7. D'une part, la préfète du Rhône verse au débat l'avis en date du 19 juin 2023 rendu par le collège de l'Office français de l'immigration et de l'intégration, composé des docteurs Fresneau, Gerlier et Jedreski qui se sont prononcés sur la base d'un rapport médical établi le 5 juin 2023 par le docteur A qui n'a pas siégé au sein de ce collège de médecins. En outre, cet avis, qui se prononce sur l'ensemble des points prévus à l'article 6 de l'arrêté du 27 décembre 2016, est suffisamment motivé. Dès lors, le moyen tiré du vice de procédure doit être écarté en toutes ses branches.
8. D'autre part, la partie qui justifie de l'avis d'un collège de médecins de l'Office français de l'immigration et de l'intégration qui lui est favorable doit être regardée comme apportant des éléments de fait susceptibles de faire présumer l'existence ou l'absence d'un état de santé de nature à justifier la délivrance ou le refus d'un titre de séjour. Dans ce cas, il appartient à l'autre partie, dans le respect des règles relatives au secret médical, de produire tous éléments permettant d'apprécier l'état de santé de l'étranger et, le cas échéant, l'existence ou l'absence d'un traitement approprié et effectivement accessible dans le pays de renvoi.
9. Pour refuser de délivrer un certificat de résidence à M. C sur le fondement des stipulations précitées, la préfète du Rhône s'est approprié l'avis rendu le 19 juin 2023 par le collège de médecins de l'Office français de l'immigration et de l'intégration, aux termes duquel si l'état de santé de l'intéressé nécessite une prise en charge médicale dont le défaut pourrait entrainer des conséquences d'une exceptionnelle gravité, eu égard à l'offre de soins et aux caractéristiques du système de santé de son pays d'origine, il peut y bénéficier effectivement d'un traitement approprié et au vu des éléments de son dossier et à la date de l'avis, il peut voyager sans risque vers son pays d'origine.

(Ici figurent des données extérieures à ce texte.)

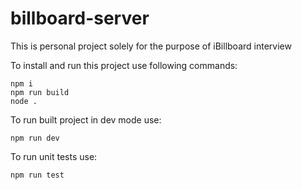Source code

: # billboard-server

This is personal project solely for the purpose of iBillboard interview

To install and run this project use following commands:

```
npm i
npm run build
node .
```

To run built project in dev mode use:

```
npm run dev
```

To run unit tests use:

```
npm run test
```
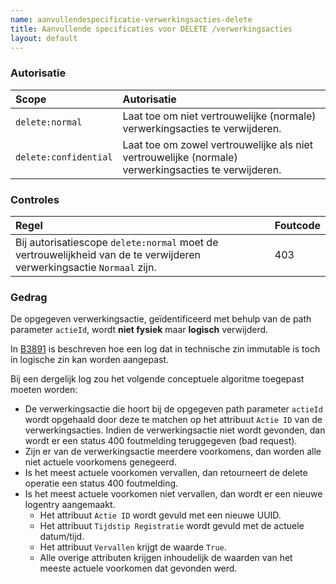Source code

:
 ```yaml
---
name: aanvullendespecificatie-verwerkingsacties-delete
title: Aanvullende specificaties voor DELETE /verwerkingsacties
layout: default
---
```



### Autorisatie

| Scope | Autorisatie | 
| :---- | :---- |
| `delete:normal` | Laat toe om niet vertrouwelijke (normale) verwerkingsacties te verwijderen. 
| `delete:confidential` | Laat toe om zowel vertrouwelijke als niet vertrouwelijke (normale) verwerkingsacties te verwijderen.


### Controles

| Regel | Foutcode |
| :---- | :---- |
| Bij autorisatiescope `delete:normal` moet de vertrouwelijkheid van de te verwijderen verwerkingsactie `Normaal` zijn. | 403 |


### Gedrag

De opgegeven verwerkingsactie, geïdentificeerd met behulp van de path parameter `actieId`, wordt **niet fysiek** maar **logisch** verwijderd.

In [B3891](../achtergronddocumentatie/ontwerp/artefacten/3891.md) is beschreven hoe een log dat in technische zin immutable is toch in logische zin kan worden aangepast. 

Bij een dergelijk log zou het volgende conceptuele algoritme toegepast moeten worden:
* De verwerkingsactie die hoort bij de opgegeven path parameter `actieId` wordt opgehaald door deze te matchen op het attribuut `Actie ID` van de verwerkingsacties. Indien de verwerkingsactie niet wordt gevonden, dan wordt er een status 400 foutmelding teruggegeven (bad request).
* Zijn er van de verwerkingsactie meerdere voorkomens, dan worden alle niet actuele voorkomens genegeerd.
* Is het meest actuele voorkomen vervallen, dan retourneert de delete operatie een status 400 foutmelding.
* Is het meest actuele voorkomen niet vervallen, dan wordt er een nieuwe logentry aangemaakt.
    * Het attribuut `Actie ID` wordt gevuld met een nieuwe UUID.
    * Het attribuut `Tijdstip Registratie` wordt gevuld met de actuele datum/tijd.
    * Het attribuut `Vervallen` krijgt de waarde `True`.
    * Alle overige attributen krijgen inhoudelijk de waarden van het meeste actuele voorkomen dat gevonden werd.
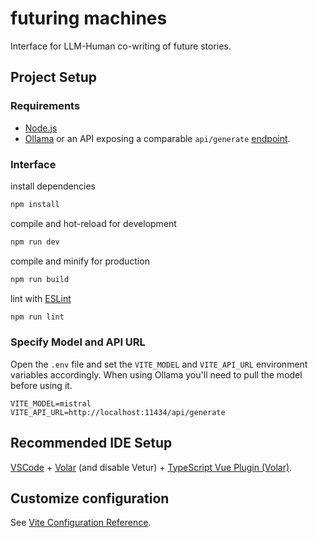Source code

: # futuring machines

Interface for LLM-Human co-writing of future stories.

## Project Setup

### Requirements

- [Node.js](https://nodejs.org/en)
- [Ollama](https://ollama.com) or an API exposing a comparable `api/generate` [endpoint](https://github.com/ollama/ollama/blob/main/docs/api.md#generate-a-completion).

### Interface

install dependencies
```sh
npm install
```

compile and hot-reload for development
```sh
npm run dev
```

compile and minify for production
```sh
npm run build
```

lint with [ESLint](https://eslint.org/)
```sh
npm run lint
```

### Specify Model and API URL
Open the `.env` file and set the `VITE_MODEL` and `VITE_API_URL` environment variables accordingly. When using Ollama you'll need to pull the model before using it.

```
VITE_MODEL=mistral
VITE_API_URL=http://localhost:11434/api/generate
```

## Recommended IDE Setup

[VSCode](https://code.visualstudio.com/) + [Volar](https://marketplace.visualstudio.com/items?itemName=Vue.volar) (and disable Vetur) + [TypeScript Vue Plugin (Volar)](https://marketplace.visualstudio.com/items?itemName=Vue.vscode-typescript-vue-plugin).

## Customize configuration

See [Vite Configuration Reference](https://vitejs.dev/config/).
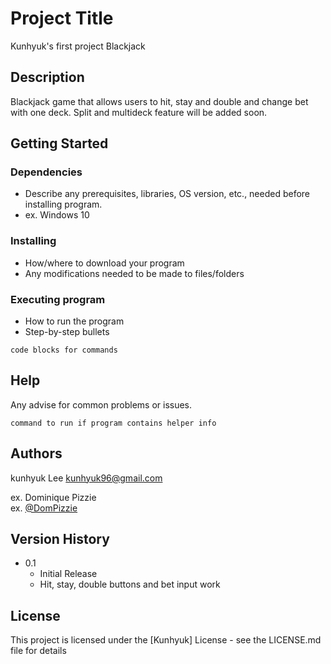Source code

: # Project Title

Kunhyuk's first project Blackjack

## Description

Blackjack game that allows users to hit, stay and double and change bet with one deck. 
Split and multideck feature will be added soon.

## Getting Started

### Dependencies

* Describe any prerequisites, libraries, OS version, etc., needed before installing program.
* ex. Windows 10

### Installing

* How/where to download your program
* Any modifications needed to be made to files/folders

### Executing program

* How to run the program
* Step-by-step bullets
```
code blocks for commands
```

## Help

Any advise for common problems or issues.
```
command to run if program contains helper info
```

## Authors

kunhyuk Lee
kunhyuk96@gmail.com

ex. Dominique Pizzie  
ex. [@DomPizzie](https://twitter.com/dompizzie)

## Version History

* 0.1
    * Initial Release
    * Hit, stay, double buttons and bet input work

## License

This project is licensed under the [Kunhyuk] License - see the LICENSE.md file for details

M. C fait valoir qu'il s'est vu diagnostiquer un cancer de la vessie peu de temps après son arrivée en France pour lequel un traitement a été immédiatement mis en place, lequel ne peut être interrompu sans risque pour son état de santé. Toutefois, en se bornant à produire deux certificats médicaux de médecins de l'hôpital Saint-Luc-Saint-Joseph des 14 juillet et 13 décembre 2022 indiquant, pour le premier, qu'il a fait l'objet d'une intervention chirurgicale le 12 juillet 2022 nécessitant une convalescence à proximité de l'hôpital jusqu'au 28 aout 2022 inclus et, pour le second, qu'il est suivi au sein du service urologie depuis le 4 juillet 2022 suite à la découverte de polypes vésicaux dans un contexte d'hématurie et qu'un contrôle régulier par fibroscopie et instillations est nécessaire, le requérant ne remet pas utilement en cause l'appréciation du collège de médecins de l'Office français de l'immigration et de l'intégration, que la préfète du Rhône a fait sienne, selon laquelle il peut effectivement bénéficier d'un traitement approprié à sa pathologie dans son pays d'origine. Par suite, M. C n'est pas fondé à soutenir que la préfète du Rhône aurait méconnu les stipulations précitées en lui refusant la délivrance d'un titre de séjour en qualité d'étranger malade.
10. En dernier lieu, aux termes des stipulations du titre III du protocole de l'Accord franco-algérien modifié du 27 décembre 1968 : " () Les ressortissants algériens admis dans des établissements de soins français et n'ayant pas leur résidence habituelle en France peuvent se voir délivrer par l'autorité française compétente, après examen de leur situation médicale, une autorisation provisoire de séjour, renouvelable le cas échéant ".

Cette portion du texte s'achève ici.